» **Aim of the exercise**
Each line from the first line of the entries through the line holding "the provider_template. |" is to be restated word for word; nothing else, and no picture, belongs in the answer.

[Task data — start]

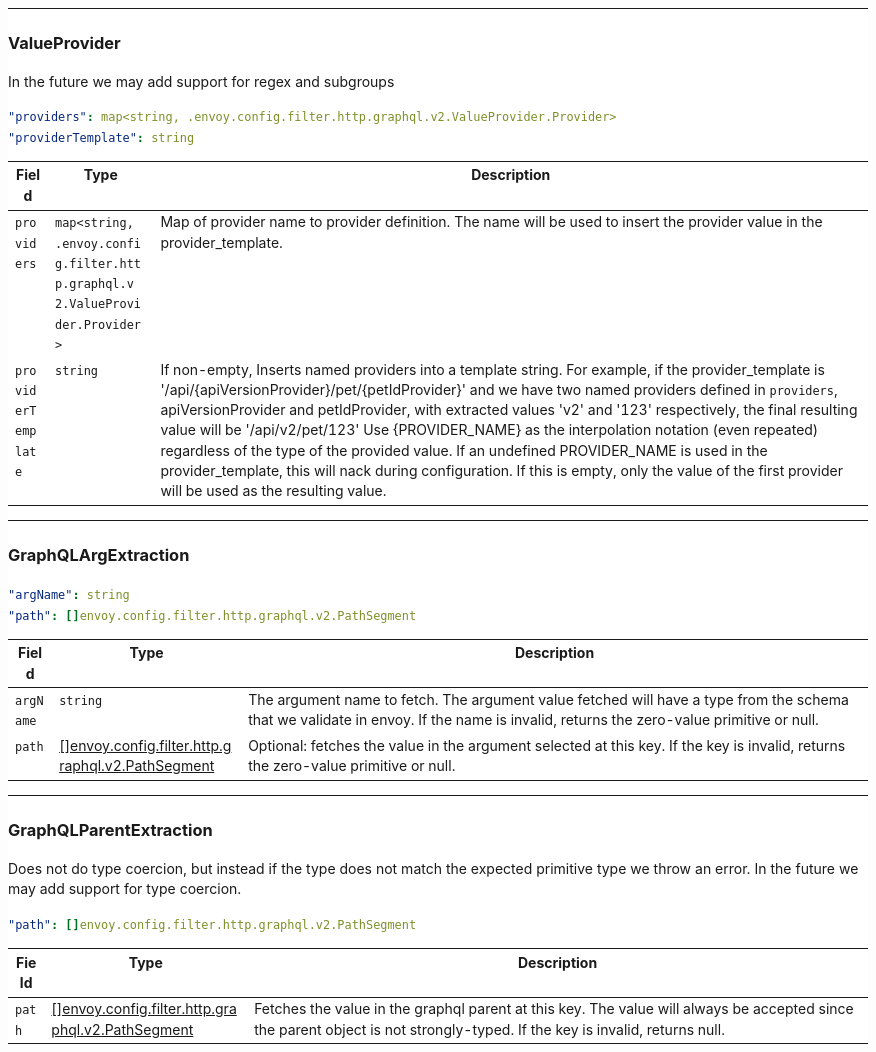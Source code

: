 


---
### ValueProvider

 
In the future we may add support for regex and subgroups

```yaml
"providers": map<string, .envoy.config.filter.http.graphql.v2.ValueProvider.Provider>
"providerTemplate": string

```

| Field | Type | Description |
| ----- | ---- | ----------- | 
| `providers` | `map<string, .envoy.config.filter.http.graphql.v2.ValueProvider.Provider>` | Map of provider name to provider definition. The name will be used to insert the provider value in the provider_template. |
| `providerTemplate` | `string` | If non-empty, Inserts named providers into a template string. For example, if the provider_template is '/api/{apiVersionProvider}/pet/{petIdProvider}' and we have two named providers defined in `providers`, apiVersionProvider and petIdProvider, with extracted values 'v2' and '123' respectively, the final resulting value will be '/api/v2/pet/123' Use {PROVIDER_NAME} as the interpolation notation (even repeated) regardless of the type of the provided value. If an undefined PROVIDER_NAME is used in the provider_template, this will nack during configuration. If this is empty, only the value of the first provider will be used as the resulting value. |




---
### GraphQLArgExtraction



```yaml
"argName": string
"path": []envoy.config.filter.http.graphql.v2.PathSegment

```

| Field | Type | Description |
| ----- | ---- | ----------- | 
| `argName` | `string` | The argument name to fetch. The argument value fetched will have a type from the schema that we validate in envoy. If the name is invalid, returns the zero-value primitive or null. |
| `path` | [[]envoy.config.filter.http.graphql.v2.PathSegment](../graphql.proto.sk/#pathsegment) | Optional: fetches the value in the argument selected at this key. If the key is invalid, returns the zero-value primitive or null. |




---
### GraphQLParentExtraction

 
Does not do type coercion, but instead if the type does not match the
expected primitive type we throw an error.
In the future we may add support for type coercion.

```yaml
"path": []envoy.config.filter.http.graphql.v2.PathSegment

```

| Field | Type | Description |
| ----- | ---- | ----------- | 
| `path` | [[]envoy.config.filter.http.graphql.v2.PathSegment](../graphql.proto.sk/#pathsegment) | Fetches the value in the graphql parent at this key. The value will always be accepted since the parent object is not strongly-typed. If the key is invalid, returns null. |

[Task data — finish]

» **Answer box**
Source code

: 


---
### ValueProvider

 
In the future we may add support for regex and subgroups

```yaml
"providers": map<string, .envoy.config.filter.http.graphql.v2.ValueProvider.Provider>
"providerTemplate": string

```

| Field | Type | Description |
| ----- | ---- | ----------- | 
| `providers` | `map<string, .envoy.config.filter.http.graphql.v2.ValueProvider.Provider>` | Map of provider name to provider definition. The name will be used to insert the provider value in the provider_template. |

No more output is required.